Перед тем, как отправиться домой, иду навестить Антона. Как-то не слишком хорошо мы с ним расстались прошлый раз. Испытываю угрызения совести. Накричала на парнишку.
– Ну что, твоя мама сильно разозлилась? – спрашиваю его.
– Примерно как вы.
– Значит сильно.
– Как будто я убил в себе скрипача, – хмыкает школьник.
– Смешно.
– Слышал по телевизору.
– Какой ещё телевизор? Тебе уроки делать надо, – подкалываю юного пациента.
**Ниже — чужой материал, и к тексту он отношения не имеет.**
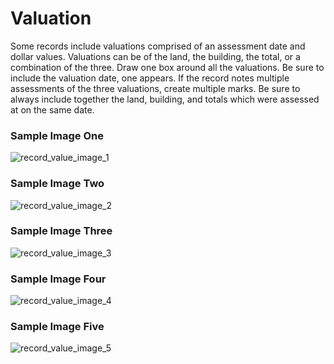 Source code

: # Valuation  
<p>Some records include valuations comprised of an assessment date and dollar values. Valuations can be of the land, the building, the total, or a combination of the three. Draw one box around all the valuations. Be sure to include the valuation date, one appears. If the record notes multiple assessments of the three valuations, create multiple marks. Be sure to always include together the land, building, and totals which were assessed at on the same date.</p>
<div id="accordion-help-modal">
  <h3>Sample Image One</h3>
  <div class="modal-field-guide" >
    <img src="/images/m_value_1.png" alt="record_value_image_1">
  </div>
  <h3>Sample Image Two</h3>
  <div class="modal-field-guide" >
    <img src="/images/m_value_2.png" alt="record_value_image_2">
  </div>
  <h3>Sample Image Three</h3>
  <div class="modal-field-guide" >
    <img src="/images/m_value_3.png" alt="record_value_image_3">
  </div>
  <h3>Sample Image Four</h3>
  <div class="modal-field-guide" >
    <img src="/images/m_value_4.png" alt="record_value_image_4">
  </div>
  <h3>Sample Image Five</h3>
  <div class="modal-field-guide" >
    <img src="/images/m_value_5.png" alt="record_value_image_5">
  </div>
</div>

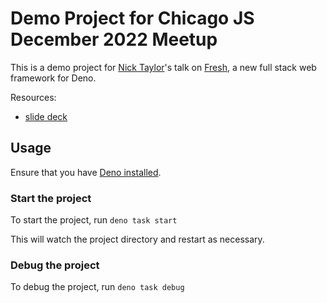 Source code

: # Demo Project for Chicago JS December 2022 Meetup

This is a demo project for [Nick Taylor](https://www.iamdeveloper.com/pages/about/)'s talk on [Fresh](https://fresh.deno.dev), a new full stack web framework for Deno.

Resources:

- [slide deck](https://iamdeveloper.com/ChicagoFresh)

## Usage

Ensure that you have [Deno installed](https://deno.land/manual@v1.28.3/getting_started/installation).

### Start the project

To start the project, run `deno task start`

This will watch the project directory and restart as necessary.

### Debug the project

To debug the project, run `deno task debug`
– Ну вы точно, как моя мама, – качает головой Антон и улыбается.
– Я желаю тебе добра, – говорю уже серьёзно. – Но, наверное, мама лучше умеет тебя понимать.
– Ей главное, чтобы я вырос таким же, как она.
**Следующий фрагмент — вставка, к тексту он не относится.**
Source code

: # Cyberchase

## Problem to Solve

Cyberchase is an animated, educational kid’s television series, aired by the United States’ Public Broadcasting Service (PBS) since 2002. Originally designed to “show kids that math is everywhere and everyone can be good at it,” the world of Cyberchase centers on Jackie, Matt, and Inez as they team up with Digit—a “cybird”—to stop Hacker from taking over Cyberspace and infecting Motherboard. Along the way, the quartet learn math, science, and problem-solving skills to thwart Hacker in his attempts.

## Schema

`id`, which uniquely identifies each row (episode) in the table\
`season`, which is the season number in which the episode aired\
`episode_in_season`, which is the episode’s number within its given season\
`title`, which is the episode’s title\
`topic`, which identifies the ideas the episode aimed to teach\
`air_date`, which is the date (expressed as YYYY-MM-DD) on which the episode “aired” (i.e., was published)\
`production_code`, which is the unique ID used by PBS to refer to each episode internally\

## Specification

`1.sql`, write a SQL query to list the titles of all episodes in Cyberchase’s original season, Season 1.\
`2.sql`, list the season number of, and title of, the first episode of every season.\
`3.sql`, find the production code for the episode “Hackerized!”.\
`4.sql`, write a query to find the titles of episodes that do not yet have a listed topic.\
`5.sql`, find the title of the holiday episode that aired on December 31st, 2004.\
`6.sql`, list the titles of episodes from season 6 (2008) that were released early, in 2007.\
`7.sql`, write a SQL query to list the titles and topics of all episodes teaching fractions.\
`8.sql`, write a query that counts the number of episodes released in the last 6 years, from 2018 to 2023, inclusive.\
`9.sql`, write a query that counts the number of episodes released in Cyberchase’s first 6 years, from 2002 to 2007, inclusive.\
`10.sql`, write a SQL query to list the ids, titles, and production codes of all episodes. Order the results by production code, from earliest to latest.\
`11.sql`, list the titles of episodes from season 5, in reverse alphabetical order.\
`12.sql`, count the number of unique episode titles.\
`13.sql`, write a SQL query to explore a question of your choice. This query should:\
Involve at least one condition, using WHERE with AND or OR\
– Это мне знакомо. Моя семья хотела, чтобы я стала честной труженицей.
– Так вы и стали. Они, небось, на седьмом небе, – хихикает мальчик.
– Что-то типа того, – отвечаю ему.
Проходит пара минут, и Антона увозят в операционную. Надо заняться его сломанной рукой. Собираюсь домой, но перед самым уходом, когда оказываюсь около регистратуры, меня останавливает Артур.
– Элли, задержись на минутку, пожалуйста, – просит он.
– Да, слушаю.
Куприянов отводит меня в тихий уголок.
– Элли, ты не забыла о моём приглашении? Я про друзей и морскую прогулку.
– Да, я помню, только…
Поднимаю голову и оказываюсь во власти голубых глаз, смотрящих на меня с надеждой и… как-то ещё там есть чувство. Интерес? Уважение? Нет, что-то иное, но пока не могу распознать. Проходит секунда, вторая… вдруг понимаю, что не хочется говорить «нет». Совсем. Но как же снова сказать няне, что сегодня ей снова придётся задержаться у меня подольше?
– Понимаешь, у меня маленькая дочка с няней… – начинаю попытку отказаться.
– Это всего на пару часов, а потом обещаю тебя вернуть домой в целости и сохранности, – со всё той же надеждой говорит Артур.
Это всё-таки немного неправильно. Я – его непосредственный руководитель. Словно угадав эти мои мысли, Куприянов широко улыбается, и лучики морщинок появляются в уголках глаз, делая его лицо ещё добрее и даже… привлекательнее.
– Будем считать, что это не свидание, а… дружеская прогулка. Хорошо? – говорит он.
Эти слова всё решают. Я соглашаюсь, и Артур будто начинает светиться изнутри. Скороговоркой, видимо боясь, что могу передумать, говорит, когда заедет за мной и быстро уходит. Смотрю ему в спину и улыбаюсь. На душе вдруг стало так легко. К чему бы это?